-- TASK TO CARRY OUT --
Where a line holds the word "Advanced", copy it from the records.
--------
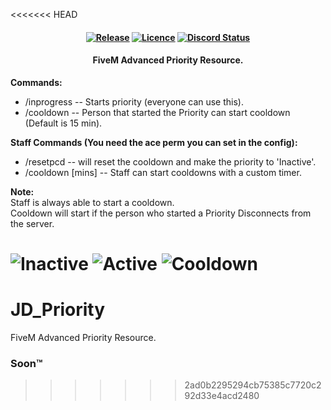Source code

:<<<<<<< HEAD
<h4 align="center">
	<a href="https://github.com/JokeDevil/JD_Priority/releases/latest" title=""><img alt="Release" src="https://img.shields.io/github/v/release/JokeDevil/JD_Priority"></a>
	<a href="LICENSE" title=""><img alt="Licence" src="https://img.shields.io/github/license/JokeDevil/JD_Priority.svg"></a>
	<a href="https://discord.gg/m4BvmkG" title=""><img alt="Discord Status" src="https://discordapp.com/api/guilds/540630552609554453/widget.png?style=shield"></a>
</h4>
<h4 align="center">
 FiveM Advanced Priority Resource.
</h4>

<b>Commands:</b>
- /inprogress -- Starts priority (everyone can use this).
- /cooldown -- Person that started the Priority can start cooldown (Default is 15 min).

<b>Staff Commands (You need the ace perm you can set in the config):</b>
- /resetpcd -- will reset the cooldown and make the priority to 'Inactive'.
- /cooldown [mins] -- Staff can start cooldowns with a custom timer.

<b>Note:</b><br>
Staff is always able to start a cooldown.<br>
Cooldown will start if the person who started a Priority Disconnects from the server.

![Inactive](http://jokedevil.com/files/19112020-86.png)
![Active](http://jokedevil.com/files/19112020-84.png)
![Cooldown](http://jokedevil.com/files/19112020-85.png)
=======
# JD_Priority
FiveM Advanced Priority Resource.

### Soon™
>>>>>>> 2ad0b2295294cb75385c7720c292d33e4acd2480

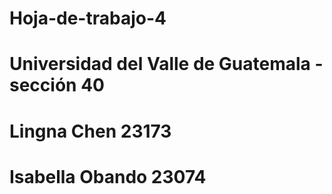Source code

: # Hoja-de-trabajo-4
# Universidad del Valle de Guatemala - sección 40
# Lingna Chen 23173
# Isabella Obando 23074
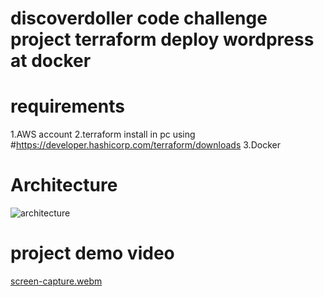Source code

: ﻿# discoverdoller code challenge  project terraform deploy wordpress at  docker

# requirements
1.AWS account
2.terraform install in pc using #https://developer.hashicorp.com/terraform/downloads
3.Docker

# Architecture
![architecture](https://github.com/ghkkdswvgg/discoverdollerprojectterraform/assets/65691513/6314a562-0201-4d84-b8ed-36266c51f5a4)

# project demo video
[screen-capture.webm](https://github.com/ghkkdswvgg/discoverdollerprojectterraform/assets/65691513/eed57c03-d83d-41f9-b69e-2e8e6730f0bc)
--------
-- ANSWER TO THE EXERCISE --
 FiveM Advanced Priority Resource.
FiveM Advanced Priority Resource.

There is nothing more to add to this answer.